Exercise goal
Of the lines in the data below, write out exactly those from the one holding "giống nhau. Định" through the one holding "của SAM xâu đảo.", both included.

Dataset entries:

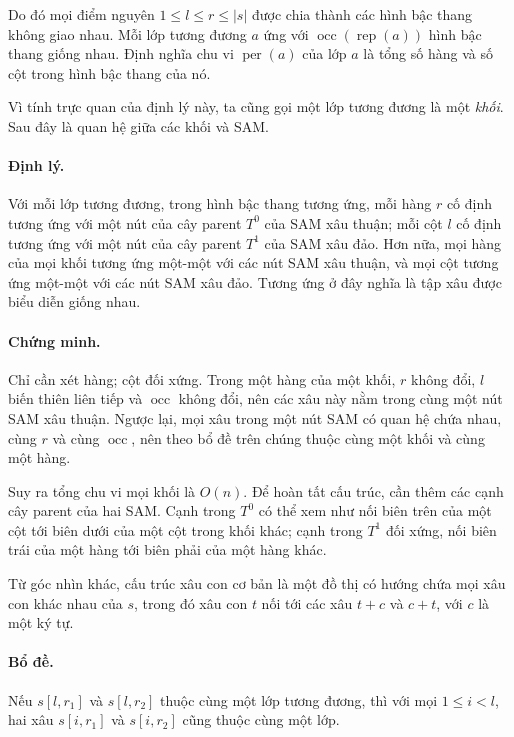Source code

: \documentclass[11pt]{article}
\begin{document}
Do đó mọi điểm nguyên \(1\le l\le r\le |s|\) được chia thành các hình bậc thang
không giao nhau. Mỗi lớp tương đương \(a\) ứng với
\(\operatorname{occ}(\operatorname{rep}(a))\) hình bậc thang giống nhau. Định
nghĩa chu vi \(\operatorname{per}(a)\) của lớp \(a\) là tổng số hàng và số cột
trong hình bậc thang của nó.

Vì tính trực quan của định lý này, ta cũng gọi một lớp tương đương là một
\emph{khối}. Sau đây là quan hệ giữa các khối và SAM.

\paragraph{Định lý.}
Với mỗi lớp tương đương, trong hình bậc thang tương ứng, mỗi hàng \(r\) cố định
tương ứng với một nút của cây parent \(T^0\) của SAM xâu thuận; mỗi cột
\(l\) cố định tương ứng với một nút của cây parent \(T^1\) của SAM xâu đảo.
Hơn nữa, mọi hàng của mọi khối tương ứng một-một với các nút SAM xâu thuận,
và mọi cột tương ứng một-một với các nút SAM xâu đảo. Tương ứng ở đây nghĩa là
tập xâu được biểu diễn giống nhau.

\paragraph{Chứng minh.}
Chỉ cần xét hàng; cột đối xứng. Trong một hàng của một khối, \(r\) không đổi,
\(l\) biến thiên liên tiếp và \(\operatorname{occ}\) không đổi, nên các xâu này
nằm trong cùng một nút SAM xâu thuận. Ngược lại, mọi xâu trong một nút SAM có
quan hệ chứa nhau, cùng \(r\) và cùng \(\operatorname{occ}\), nên theo bổ đề
trên chúng thuộc cùng một khối và cùng một hàng.

Suy ra tổng chu vi mọi khối là \(O(n)\). Để hoàn tất cấu trúc, cần thêm các
cạnh cây parent của hai SAM. Cạnh trong \(T^0\) có thể xem như nối biên trên
của một cột tới biên dưới của một cột trong khối khác; cạnh trong \(T^1\) đối
xứng, nối biên trái của một hàng tới biên phải của một hàng khác.

Từ góc nhìn khác, cấu trúc xâu con cơ bản là một đồ thị có hướng chứa mọi xâu
con khác nhau của \(s\), trong đó xâu con \(t\) nối tới các xâu \(t+c\) và
\(c+t\), với \(c\) là một ký tự.

\paragraph{Bổ đề.}
Nếu \(s[l,r_1]\) và \(s[l,r_2]\) thuộc cùng một lớp tương đương, thì với mọi
\(1\le i<l\), hai xâu \(s[i,r_1]\) và \(s[i,r_2]\) cũng thuộc cùng một lớp.
\end{document}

Exercise answer
\(\operatorname{occ}(\operatorname{rep}(a))\) hình bậc thang giống nhau. Định
nghĩa chu vi \(\operatorname{per}(a)\) của lớp \(a\) là tổng số hàng và số cột
trong hình bậc thang của nó.

Vì tính trực quan của định lý này, ta cũng gọi một lớp tương đương là một
\emph{khối}. Sau đây là quan hệ giữa các khối và SAM.

\paragraph{Định lý.}
Với mỗi lớp tương đương, trong hình bậc thang tương ứng, mỗi hàng \(r\) cố định
tương ứng với một nút của cây parent \(T^0\) của SAM xâu thuận; mỗi cột
\(l\) cố định tương ứng với một nút của cây parent \(T^1\) của SAM xâu đảo.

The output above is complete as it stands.